Tavis Talks, We Should Listen

Tavis Smiley hit the nail on the head in his recent take on the current public broadcasting brouhaha. The debate is about bias, but not the kind that is often talked about. In his Sunday Washington Post piece, entitled Left? Right? Wrong! The Misguided CPB Debate, Smiley wrote:

While Washington talks about ideological balance, Americans hunger to see programming that reflects their experience and inspires their lives.

Finally, we’re getting some place! For years my own studies of various news media, and my work with journalists in scores of newsrooms, has led me to believe that much of the debate over journalists’ bias has been misguided. For sure, in recent years, some news outlets, such as FOX, have a particular political bent.

But there is a more insidious bias in the new media, one that comes through clearly, for instance, in my upcoming book, Hope Unraveled, to be released this September.

What I have consistently heard Americans upset about when they talk about news bias is a discernable slant toward unnecessary conflict, hype and sensationalism.
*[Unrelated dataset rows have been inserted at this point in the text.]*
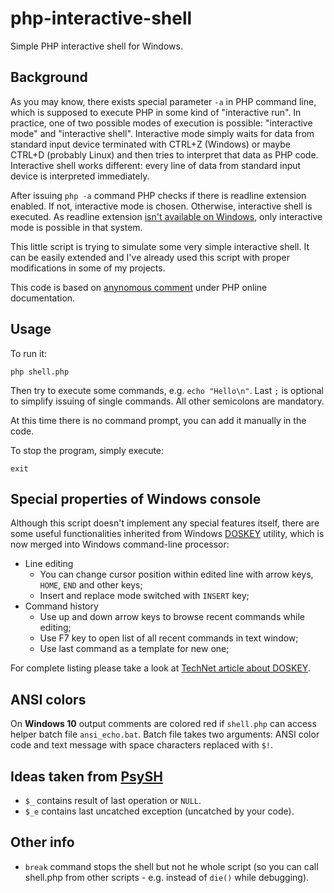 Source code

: # php-interactive-shell
Simple PHP interactive shell for Windows.

## Background

As you may know, there exists special parameter `-a` in PHP command line, which is supposed to execute PHP in some kind of "interactive run". In practice, one of two possible modes of execution is possible: "interactive mode" and "interactive shell". Interactive mode simply waits for data from standard input device terminated with CTRL+Z (Windows) or maybe CTRL+D (probably Linux) and then tries to interpret that data as PHP code. Interactive shell works different: every line of data from standard input device is interpreted immediately.

After issuing `php -a` command PHP checks if there is readline extension enabled. If not, interactive mode is chosen. Otherwise, interactive shell is executed. As readline extension [isn't available on Windows][1], only interactive mode is possible in that system.

This little script is trying to simulate some very simple interactive shell. It can be easily extended and I've already used this script with proper modifications in some of my projects.

This code is based on [anynomous comment][2] under PHP online documentation.

## Usage

To run it:

`php shell.php`

Then try to execute some commands, e.g. `echo "Hello\n"`. Last `;` is optional to simplify issuing of single commands. All other semicolons are mandatory.

At this time there is no command prompt, you can add it manually in the code.

To stop the program, simply execute:

`exit`

## Special properties of Windows console

Although this script doesn't implement any special features itself, there are some useful functionalities inherited from Windows [DOSKEY][3] utility, which is now merged into Windows command-line processor:

* Line editing
  * You can change cursor position within edited line with arrow keys, `HOME`, `END` and other keys;
  * Insert and replace mode switched with `INSERT` key;
* Command history
  * Use up and down arrow keys to browse recent commands while editing;
  * Use F7 key to open list of all recent commands in text window;
  * Use last command as a template for new one;

For complete listing please take a look at [TechNet article about DOSKEY][3].

## ANSI colors

On **Windows 10** output comments are colored red if `shell.php` can access helper batch file `ansi_echo.bat`. Batch file takes two arguments: ANSI color code and text message with space characters replaced with `$!`.

## Ideas taken from [PsySH][4]

* `$_` contains result of last operation or `NULL`.
* `$_e` contains last uncatched exception (uncatched by your code).

## Other info

* `break` command stops the shell but not he whole script (so you can call shell.php from other scripts - e.g. instead of `die()` while debugging).

[1]: http://www.php.net/manual/en/intro.readline.php
[2]: http://php.net/manual/en/features.commandline.interactive.php#98642
[3]: https://technet.microsoft.com/en-us/library/cc753867.aspx
[4]: http://psysh.org/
It is a bias that the positive things that happen in communities are not news, only the bad things. The bias concerns the horse race aspects of politics —who’s up, who’s down, who’s on the way out, and who’s coming in — and not on the essence of the issues that matter to people’s lives.

When working in newsrooms, I was always struck by how many journalists view citizens to be ignorant, and how often journalists seem to think that they must tell people what to think. And yet, what most people want is simply the information they need in order to make their own judgments and conclusions.
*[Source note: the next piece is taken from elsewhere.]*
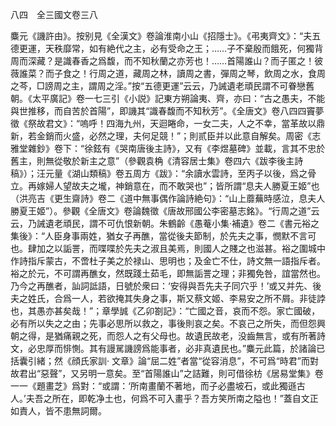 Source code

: 八四　全三國文卷三八

麋元《譏許由》。按别見《全漢文》卷論淮南小山《招隱士》。《弔夷齊文》：“夫五德更運，天秩靡常，如有絶代之主，必有受命之王；……子不棄殷而餓死，何獨背周而深藏？是識春香之爲馥，而不知秋蘭之亦芳也！……首陽誰山？而子匿之！彼薇誰菜？而子食之！行周之道，藏周之林，讀周之書，彈周之琴，飲周之水，食周之芩，□謗周之主，謂周之淫。”按“五德更運”云云，乃誡遺老頑民謂不可眷戀舊朝。《太平廣記》卷一七三引《小説》記東方朔論夷、齊，亦曰：“古之愚夫，不能與世推移，而自苦於首陽”，即譏其“識春馥而不知秋芳”。《全唐文》卷八四四竇夢徵《祭故君文》：“嗚呼！四海九州，天迴睠命，一女二夫，人之不幸，當革故以鼎新，若金銷而火盛，必然之理，夫何足競！”；則贰臣并以此意自解矣。周密《志雅堂雜鈔》卷下：“徐鉉有《哭南唐後主詩》，又有《李煜墓碑》並載，言其不忠於舊主，則無從敬於新主之意”（參觀袁桷《清容居士集》卷四六《跋李後主詩稿》）；汪元量《湖山類稿》卷五周方《跋》：“余讀水雲詩，至丙子以後，爲之骨立。再嫁婦人望故夫之壠，神銷意在，而不敢哭也”；皆所謂“息夫人勝夏王姬”也（洪亮吉《更生齋詩》卷二《道中無事偶作論詩絶句》：“山上蘼蕪時感泣，息夫人勝夏王姬”）。參觀《全唐文》卷論魏徵《唐故邢國公李密墓志銘》。“行周之道”云云，乃誡遺老頑民，謂不可仇恨新朝。朱鶴齡《愚菴小集·補遺》卷二《書元裕之集後》：“人臣身事兩姓，猶女子再醮，當從後夫節制，於先夫之事，憫默不言可也。肆加之以詬詈，而喋喋於先夫之淑且美焉，則國人之賤之也滋甚。裕之圍城中作詩指斥蒙古，不啻杜子美之於禄山、思明也；及金亡不仕，詩文無一語指斥者。裕之於元，不可謂再醮女，然既踐土茹毛，即無詬詈之理；非獨免咎，誼當然也。乃今之再醮者，訕詞詆語，日號於衆曰：‘安得與吾先夫子同穴乎！’或又并先、後夫之姓氏，合爲一人，若欲掩其失身之事，斯又蔡文姬、李易安之所不屑。非徒誖也，其愚亦甚矣哉！”；章學誠《乙卯劄記》：“亡國之音，哀而不怨。家亡國破，必有所以失之之由；先事必思所以救之，事後則哀之矣。不哀己之所失，而但怨興朝之得，是猶痛親之死，而怨人之有父母也。故遺民故老，没齒無言，或有所著詩文，必忠厚而悱惻。其有謾駡譏謗爲能事者，必非真遺民也。”麋元此篇，於諸論已括囊引緒；然《顔氏家訓·
文章》論“屈二姓”者當“從容消息”，不可爲“時君”而對故君出“惡聲”，又另明一意矣。至“首陽誰山”之詰難，則可借徐枋《居易堂集》卷一一《題畫芝》爲對：“或謂：‘所南畫蘭不著地，而子必盡坡石，或此獨遜古人。’夫吾之所在，即乾净土也，何爲不可入畫乎？吾方笑所南之隘也！”蓋自文正如責人，皆不患無詞爾。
My experience also tells me that many of us – we readers, listeners, and viewers of the news – have too often become too lazy. We don’t avail ourselves enough of the good news sources that do exist. We rely on the crutch of saying that all news is biased or worthless or tainted, so what’s the use? This is a topic worth discussing some more.

But for now, let me simply say three cheers for Tavis Smiley stepping forward and setting the record straight. The current debate over public broadcasting merely reflects the same old approach to public discourse and political coverage that many Americans have come to hate. Let’s have a real debate. Let’s talk about whether public broadcasting is fulfilling its actual mission. And in the process, let the news media help us understand this issue and come to our own judgment.